Romeo and Juliet (II, ii, 1-2)
Is the term “geek girl” a misnomer? What do you mean? Girls and geeks can’t possibly go well together? But that said, how is it being a geeky girl and entering a predominantly male industry?
Inspired by Zane’s post on the SG Geek Girls meetup on 7th Jan and her candid observations on the day, I’ve decided to add my 2 cents to this as well.
What is a Geeky Girl? Before we even commence the Geek vs Nerd debate, let’s throw in another dimension, gender.
And honestly, beyond the novelty factor of “oooooh, you’re a girl!”, what most geeky girls would want to be assessed on is the quality of their work, and not their gender. We want to be held to the same standards as everyone else in the team, and we’re proud of our work and we will do our darndest to produce top-notch results.
So geeky, girl or not, we’re all looking for the same things. To love what we do, to learn new things, and to excel at what we love and do.

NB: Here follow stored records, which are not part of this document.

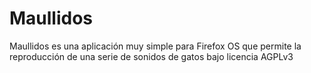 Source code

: Maullidos
=====
Maullidos es una aplicación muy simple para Firefox OS que permite la reproducción de una serie de sonidos de gatos bajo licencia AGPLv3
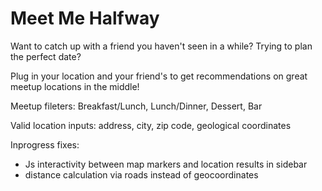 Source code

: # Meet Me Halfway
Want to catch up with a friend you haven't seen in a while? Trying to plan the perfect date? 

Plug in your location and your friend's to get recommendations on great meetup locations in the middle!

Meetup fileters: Breakfast/Lunch, Lunch/Dinner, Dessert, Bar

Valid location inputs: address, city, zip code, geological coordinates

Inprogress fixes:
- Js interactivity between map markers and location results in sidebar
- distance calculation via roads instead of geocoordinates
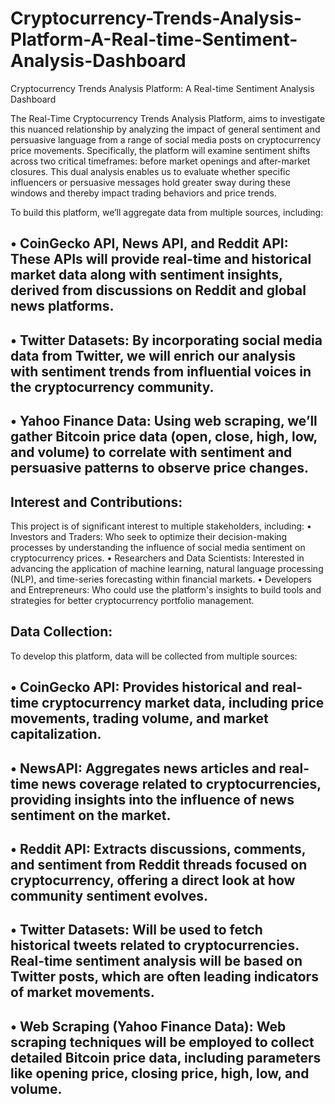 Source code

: # Cryptocurrency-Trends-Analysis-Platform-A-Real-time-Sentiment-Analysis-Dashboard
Cryptocurrency Trends Analysis Platform: A Real-time Sentiment Analysis Dashboard



The Real-Time Cryptocurrency Trends Analysis Platform, aims to investigate this nuanced
relationship by analyzing the impact of general sentiment and persuasive language from a range of social
media posts on cryptocurrency price movements. Specifically, the platform will examine sentiment shifts
across two critical timeframes: before market openings and after-market closures. This dual analysis
enables us to evaluate whether specific influencers or persuasive messages hold greater sway during these
windows and thereby impact trading behaviors and price trends.
 

To build this platform, we’ll aggregate data from multiple sources, including:
## • CoinGecko API, News API, and Reddit API: These APIs will provide real-time and historical market data along with sentiment insights, derived from discussions on Reddit and global news platforms.
## • Twitter Datasets: By incorporating social media data from Twitter, we will enrich our analysis with sentiment trends from influential voices in the cryptocurrency community.
## • Yahoo Finance Data: Using web scraping, we’ll gather Bitcoin price data (open, close, high, low, and volume) to correlate with sentiment and persuasive patterns to observe price changes.


## Interest and Contributions:
This project is of significant interest to multiple stakeholders, including:
• Investors and Traders: Who seek to optimize their decision-making processes by understanding the influence of social media sentiment on cryptocurrency prices.
• Researchers and Data Scientists: Interested in advancing the application of machine learning, natural language processing (NLP), and time-series forecasting within financial markets.
• Developers and Entrepreneurs: Who could use the platform's insights to build tools and strategies for better cryptocurrency portfolio management.

## Data Collection:
To develop this platform, data will be collected from multiple sources:
## • CoinGecko API: Provides historical and real-time cryptocurrency market data, including price movements, trading volume, and market capitalization.
## • NewsAPI: Aggregates news articles and real-time news coverage related to cryptocurrencies, providing insights into the influence of news sentiment on the market.
## • Reddit API: Extracts discussions, comments, and sentiment from Reddit threads focused on cryptocurrency, offering a direct look at how community sentiment evolves.
## • Twitter Datasets: Will be used to fetch historical tweets related to cryptocurrencies. Real-time sentiment analysis will be based on Twitter posts, which are often leading indicators of market movements.
## • Web Scraping (Yahoo Finance Data): Web scraping techniques will be employed to collect detailed Bitcoin price data, including parameters like opening price, closing price, high, low, and volume.
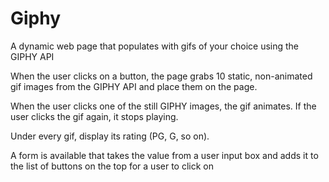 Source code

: # Giphy

A dynamic web page that populates with gifs of your choice using the GIPHY API

When the user clicks on a button, the page grabs 10 static, non-animated gif images from the GIPHY API and place them on the page.

When the user clicks one of the still GIPHY images, the gif animates. If the user clicks the gif again, it stops playing.

Under every gif, display its rating (PG, G, so on).

A form is available that takes the value from a user input box and adds it to the list of buttons on the top for a user to click on
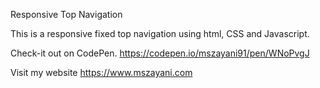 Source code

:Responsive Top Navigation

This is a responsive fixed top navigation using html, CSS and Javascript.

Check-it out on CodePen.
https://codepen.io/mszayani91/pen/WNoPvgJ



Visit my website 
https://www.mszayani.com
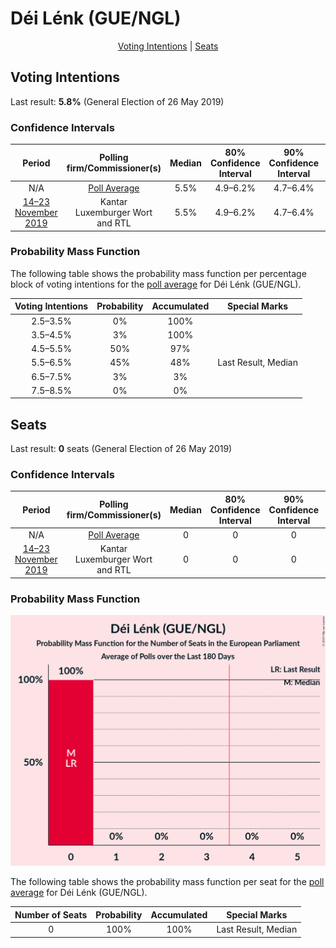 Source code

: # Déi Lénk (GUE/NGL)

<p align="center"><a href="#voting-intentions">Voting Intentions</a> | <a href="#seats">Seats</a></p>

## Voting Intentions

Last result: **5.8%** (General Election of 26 May 2019)

### Confidence Intervals

| Period     | Polling firm/Commissioner(s) | Median | 80% Confidence Interval | 90% Confidence Interval | 95% Confidence Interval | 99% Confidence Interval |
|:----------:|:----------------:|:-----------:|:-----------------------:|:-----------------------:|:-----------------------:|:-----------------------:|
| N/A | [Poll Average](average.html) | 5.5% | 4.9–6.2% | 4.7–6.4% | 4.5–6.6% | 4.3–7.0% |
| [14–23 November 2019](2019-11-23-Kantar.html) | Kantar <br> Luxemburger Wort and RTL | 5.5% | 4.9–6.2% | 4.7–6.4% | 4.5–6.6% | 4.3–7.0% |

### Probability Mass Function

The following table shows the probability mass function per percentage block of voting intentions for the [poll average](average.html) for Déi Lénk (GUE/NGL).

| Voting Intentions | Probability | Accumulated | Special Marks |
|:-----------------:|:-----------:|:-----------:|:-------------:|
| 2.5–3.5% | 0% | 100% |  |
| 3.5–4.5% | 3% | 100% |  |
| 4.5–5.5% | 50% | 97% |  |
| 5.5–6.5% | 45% | 48% | Last Result, Median |
| 6.5–7.5% | 3% | 3% |  |
| 7.5–8.5% | 0% | 0% |  |


## Seats

Last result: **0** seats (General Election of 26 May 2019)

### Confidence Intervals

| Period     | Polling firm/Commissioner(s) | Median | 80% Confidence Interval | 90% Confidence Interval | 95% Confidence Interval | 99% Confidence Interval |
|:----------:|:----------------:|:------:|:-----------------------:|:-----------------------:|:-----------------------:|:-----------------------:|
| N/A | [Poll Average](average.html) | 0 | 0 | 0 | 0 | 0 |
| [14–23 November 2019](2019-11-23-Kantar.html) | Kantar <br> Luxemburger Wort and RTL | 0 | 0 | 0 | 0 | 0 |

### Probability Mass Function

![Graph with seats probability mass function not yet produced](average-seats-pmf-déilénkguengl.png "Seats Probability Mass Function")

The following table shows the probability mass function per seat for the [poll average](average.html) for Déi Lénk (GUE/NGL).

| Number of Seats | Probability | Accumulated | Special Marks |
|:---------------:|:-----------:|:-----------:|:-------------:|
| 0 | 100% | 100% | Last Result, Median |


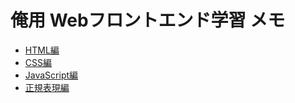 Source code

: # 俺用 Webフロントエンド学習 メモ


* [HTML編](./src/html.md)
* [CSS編](./src/css.md)
* [JavaScript編](./src/javascript.md)
* [正規表現編](src/regex.md)
<!-- * [React編](./react.md) -->
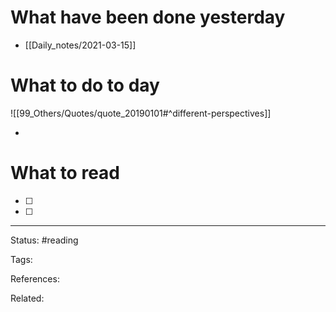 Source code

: # What have been done yesterday

- [[Daily_notes/2021-03-15]]

# What to do to day
![[99_Others/Quotes/quote_20190101#^different-perspectives]]

- 

# What to read

- [ ] 
- [ ] 



---
Status: #reading

Tags: 

References:

Related:
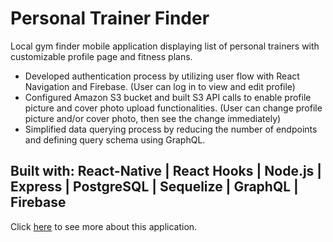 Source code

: # Personal Trainer Finder
Local gym finder mobile application displaying list of personal trainers with customizable profile page and fitness plans.
- Developed authentication process by utilizing user flow with React Navigation and Firebase. (User can log in to view and edit profile)
- Configured Amazon S3 bucket and built S3 API calls to enable profile picture and cover photo upload functionalities. (User can change profile picture and/or cover photo, then see the change immediately)
- Simplified data querying process by reducing the number of endpoints and defining query schema using GraphQL.

## Built with: React-Native | React Hooks | Node.js | Express | PostgreSQL | Sequelize | GraphQL | Firebase

Click [here](http://www.christine-ting.com/) to see more about this application.
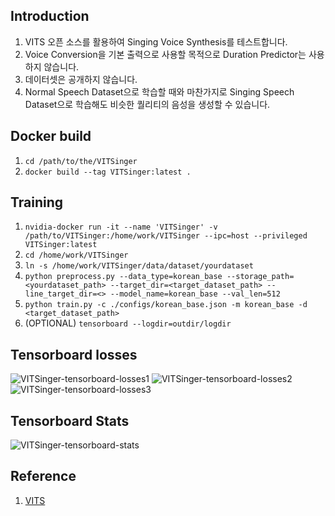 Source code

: ## Introduction
1. VITS 오픈 소스를 활용하여 Singing Voice Synthesis를 테스트합니다.
2. Voice Conversion을 기본 출력으로 사용할 목적으로 Duration Predictor는 사용하지 않습니다.
3. 데이터셋은 공개하지 않습니다. 
4. Normal Speech Dataset으로 학습할 때와 마찬가지로 Singing Speech Dataset으로 학습해도 비슷한 퀄리티의 음성을 생성할 수 있습니다.


## Docker build
1. `cd /path/to/the/VITSinger`
2. `docker build --tag VITSinger:latest .`


## Training
1. `nvidia-docker run -it --name 'VITSinger' -v /path/to/VITSinger:/home/work/VITSinger --ipc=host --privileged VITSinger:latest`
2. `cd /home/work/VITSinger`
3. `ln -s /home/work/VITSinger/data/dataset/yourdataset`
4. `python preprocess.py --data_type=korean_base --storage_path=<yourdataset_path> --target_dir=<target_dataset_path> --line_target_dir=<> --model_name=korean_base --val_len=512`
5. `python train.py -c ./configs/korean_base.json -m korean_base -d <target_dataset_path>`
6. (OPTIONAL) `tensorboard --logdir=outdir/logdir`


## Tensorboard losses
![VITSinger-tensorboard-losses1](https://user-images.githubusercontent.com/69423543/184306443-6be46dd6-c438-4e66-9606-f070d54b18dc.png)
![VITSinger-tensorboard-losses2](https://user-images.githubusercontent.com/69423543/184306450-6f72c1d9-e423-40be-a70c-02b7d3119406.png)
![VITSinger-tensorboard-losses3](https://user-images.githubusercontent.com/69423543/184306475-4808546b-58c1-4f31-b712-8d66d661710c.png)


## Tensorboard Stats
![VITSinger-tensorboard-stats](https://user-images.githubusercontent.com/69423543/184306483-a9144718-f2da-4885-8747-2d45cb6a0896.png)


## Reference
1. [VITS](https://github.com/jaywalnut310/vits)
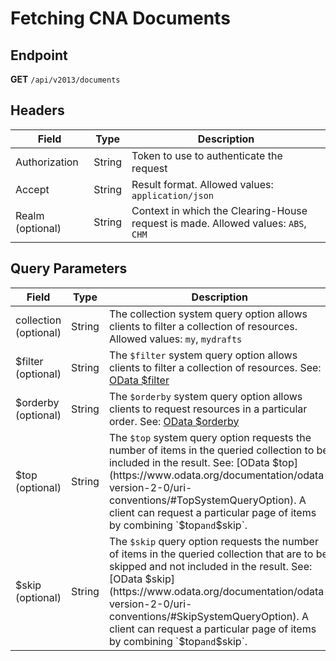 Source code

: # Fetching CNA Documents

## Endpoint

**GET** `/api/v2013/documents`

## Headers

| Field           | Type   | Description                                      |
|-----------------|--------|--------------------------------------------------|
| Authorization   | String | Token to use to authenticate the request         |
| Accept          | String | Result format. Allowed values: `application/json`|
| Realm (optional)| String | Context in which the Clearing-House request is made. Allowed values: `ABS`, `CHM` |

## Query Parameters

| Field           | Type   | Description                                                                                                     |
|-----------------|--------|-----------------------------------------------------------------------------------------------------------------|
| collection (optional) | String | The collection system query option allows clients to filter a collection of resources. Allowed values: `my`, `mydrafts` |
| $filter (optional)    | String | The `$filter` system query option allows clients to filter a collection of resources. See: [OData $filter](https://www.odata.org/documentation/odata-version-2-0/uri-conventions/#SystemQueryOptions) |
| $orderby (optional)   | String | The `$orderby` system query option allows clients to request resources in a particular order. See: [OData $orderby](https://www.odata.org/documentation/odata-version-2-0/uri-conventions/#OrderbySystemQueryOption) |
| $top (optional)       | String | The `$top` system query option requests the number of items in the queried collection to be included in the result. See: [OData $top](https://www.odata.org/documentation/odata-version-2-0/uri-conventions/#TopSystemQueryOption). A client can request a particular page of items by combining `$top` and `$skip`. |
| $skip (optional)      | String | The `$skip` query option requests the number of items in the queried collection that are to be skipped and not included in the result. See: [OData $skip](https://www.odata.org/documentation/odata-version-2-0/uri-conventions/#SkipSystemQueryOption). A client can request a particular page of items by combining `$top` and `$skip`. |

Enter SG Geek Girls, spearheaded by Joyce and Mingfei. It was with some curiosity as I made my way to Group Therapy Cafe one Saturday afternoon, wondering about the demographics of the crowd that I would encounter there.
Interesting mix of people that I encountered there (not comprehensive):
- Current members and Graduates of the NOC / iLead programme (props to NUS for kickstarting the entrepreneurial dreams of many students),
- Founders of start-ups, start-up members, people keen on starting their own thing,
- Friend of a friend of a friend and
- Curious bystanders (yours truly included)
Personally, it was a good mix of people that I encountered there, people from many different backgrounds, both culturally as well as technically. Many of us have zilch in terms of technical knowledge, my closest claim to fame in the realm of geekiness being born and bred on the Atari machine. Indeed, it was heartening to know that there were a fair amount of people keen to pick up technical know-how despite having no background. It was with much amusement that the reason that programmers speak a very different jargon seemed to be a motivation for many.
Credits to xkcd comics
Many were also on hand to share their experiences in picking up programming, it was interesting to note how many picked up programming outside of school (yes there is hope for us dinosaurs!) too. Many like Michael and Elisha were generous to share their own experiences as well as resources.
Having a face-to-face meeting was a great initiative, we got a chance to put faces to names, and motivate each other.
And hey, you’ve gotten one convert here, I’m starting my HTML journey too (:
Thanks again to Joyce, Mingfei and everyone who attended.